The two met when Giddings, who is a friend to many in the F1 paddock, went to Brands Hatch and sponsored Howson’s Formula BMW entry on the recommendation of his old friend and Carlin Motorsport co-founder Steve Hollman.
“It was all very surreal actually because I was going to partner up with one of the Carlin cars to promote the festival, this was way back in 2006,” says Giddings. “But they had deals with Red Bull deals in place so they put me on to this kid called Matt Howson. Anyway, he went and won the big Sunday race which was televised live. That’s where it all started. Matt is a quick, good looking kid and he’s very professional so I wanted to see him do well, which he has.”
“We have a synergy that really works and Matt spreads the love on the Isle of Wight Festival and I get plugged in to racing, so everyone wins.”
The relationship blossomed and whereas Giddings has a genuine love of motorsport, Howson is also a talented DJ and has played ‘sets’ regularly to the hip and the cool around his home city of London. He even got a go on the ‘decks’ at the 2006 IoW Festival itself.
“That was cool but we also had my car at that time – the Formula BMW – back stage. Dave Grohl from the Foo Fighters took a liking to it, sat in it and had his photo taken (see left),” Howson recalls. “That was damn surreal but a very special moment indeed.”
Giddings gave the iconic Isle of Wight Festival a re-birth back in 2002 and the event has again become one of the biggest of the festival season. He hitchhiked as a young man to the famed 1970 edition when The Who, Hendrix and The Doors rocked the gentile island on the very southern tip of England.
Now, Giddings presides over the modern rock Gods/Goddesses who perform at the Festival and has a fair few special memories to share: “I remember Robert Plant coming up to me at the entrance of the Premier Inn one year and asked “do you like Moroccan disco?” with a straight, sincere face, I said yes.”
“Then there was watching the Sex Pistols perform a country version of ‘Pretty Vacant’. Brilliant!”
“We’ve also had Adrian Newey here at the Festival; he’s a great guy, really good fun,” concludes Giddings.”
The memories flow and Giddings’ natural enthusiasm for both music and racing come through readily. He was at the Silverstone WEC race and was devouring every detail of Howson’s weekend.
Giddings is quick to acknowledge his reverence for racing drivers and also acknowledges the similarities between the rock star/artist and a modern racing driver?
“I suppose if you look at the perceived glamour then you could make a lazy assumption between the two, but to be honest if you are a Pro in either of these games then you are performing at an exceptional level as a professional,” he says. “For me, Matt and his adversaries have got just as much skill and guts as some of the top boys and girls performing at the Festival.”

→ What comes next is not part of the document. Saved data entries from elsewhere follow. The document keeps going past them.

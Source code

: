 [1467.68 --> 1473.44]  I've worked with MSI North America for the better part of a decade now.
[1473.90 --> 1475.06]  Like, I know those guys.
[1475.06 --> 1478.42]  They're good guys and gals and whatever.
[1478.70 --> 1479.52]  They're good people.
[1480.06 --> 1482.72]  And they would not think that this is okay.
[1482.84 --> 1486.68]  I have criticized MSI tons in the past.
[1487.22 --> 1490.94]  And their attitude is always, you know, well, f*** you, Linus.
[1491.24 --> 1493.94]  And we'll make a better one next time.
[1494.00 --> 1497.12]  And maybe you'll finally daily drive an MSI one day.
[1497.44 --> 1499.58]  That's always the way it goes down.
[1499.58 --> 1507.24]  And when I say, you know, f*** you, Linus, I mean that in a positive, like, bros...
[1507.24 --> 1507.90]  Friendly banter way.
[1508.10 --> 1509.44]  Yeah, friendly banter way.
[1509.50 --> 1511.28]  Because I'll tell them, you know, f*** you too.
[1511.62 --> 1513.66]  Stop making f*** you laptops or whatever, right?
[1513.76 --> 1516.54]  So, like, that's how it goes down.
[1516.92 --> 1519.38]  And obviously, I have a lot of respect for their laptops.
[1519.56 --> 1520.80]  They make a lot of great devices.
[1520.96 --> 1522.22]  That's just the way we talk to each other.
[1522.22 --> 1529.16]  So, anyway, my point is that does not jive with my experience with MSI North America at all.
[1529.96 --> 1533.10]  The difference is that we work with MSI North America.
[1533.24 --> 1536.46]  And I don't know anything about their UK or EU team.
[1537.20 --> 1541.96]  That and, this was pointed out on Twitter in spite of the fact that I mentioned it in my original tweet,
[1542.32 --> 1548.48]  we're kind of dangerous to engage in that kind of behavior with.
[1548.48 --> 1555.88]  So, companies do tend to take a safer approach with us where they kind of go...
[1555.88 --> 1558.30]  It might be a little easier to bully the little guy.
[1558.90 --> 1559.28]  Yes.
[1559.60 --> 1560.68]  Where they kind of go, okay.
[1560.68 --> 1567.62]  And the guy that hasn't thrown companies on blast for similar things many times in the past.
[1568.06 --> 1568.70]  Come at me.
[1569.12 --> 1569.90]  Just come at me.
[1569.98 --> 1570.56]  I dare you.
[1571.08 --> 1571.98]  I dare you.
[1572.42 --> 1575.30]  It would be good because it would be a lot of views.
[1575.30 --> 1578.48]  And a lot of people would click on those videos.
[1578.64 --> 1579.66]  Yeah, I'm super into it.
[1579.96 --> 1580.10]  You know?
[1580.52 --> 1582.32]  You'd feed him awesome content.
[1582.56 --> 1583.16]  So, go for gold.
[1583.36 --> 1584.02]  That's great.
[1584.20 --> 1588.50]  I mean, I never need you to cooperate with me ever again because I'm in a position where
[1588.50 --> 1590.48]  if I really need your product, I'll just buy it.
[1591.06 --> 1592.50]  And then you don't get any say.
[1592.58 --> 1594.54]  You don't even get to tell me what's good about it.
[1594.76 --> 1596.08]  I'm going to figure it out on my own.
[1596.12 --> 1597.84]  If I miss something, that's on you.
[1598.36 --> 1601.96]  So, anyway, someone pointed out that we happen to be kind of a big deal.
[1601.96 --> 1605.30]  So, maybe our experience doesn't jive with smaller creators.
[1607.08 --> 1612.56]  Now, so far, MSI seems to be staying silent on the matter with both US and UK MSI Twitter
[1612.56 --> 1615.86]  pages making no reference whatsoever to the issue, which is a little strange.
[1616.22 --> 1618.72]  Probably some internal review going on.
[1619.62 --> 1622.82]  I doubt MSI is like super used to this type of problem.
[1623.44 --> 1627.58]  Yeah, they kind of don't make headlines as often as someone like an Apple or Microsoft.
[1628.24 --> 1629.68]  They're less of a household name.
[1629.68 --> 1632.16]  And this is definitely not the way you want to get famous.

So where does Iggy Pop fit in? The rock behemoth and energetic genius behind ‘Lust for Life’ and ‘I Wanna be your Dog’ is still one of Gidding’s clients and a long standing friend. Maybe Iggy could ride as The Passenger at La Sarthe?
“Get Iggy to Le Mans?” Giddings muses. “Now that would be fun wouldn’t it. Let me make a call.”
I Know its Only Rock ‘n’ Roll but I La Sarthe it!….sorry but I couldn’t resist!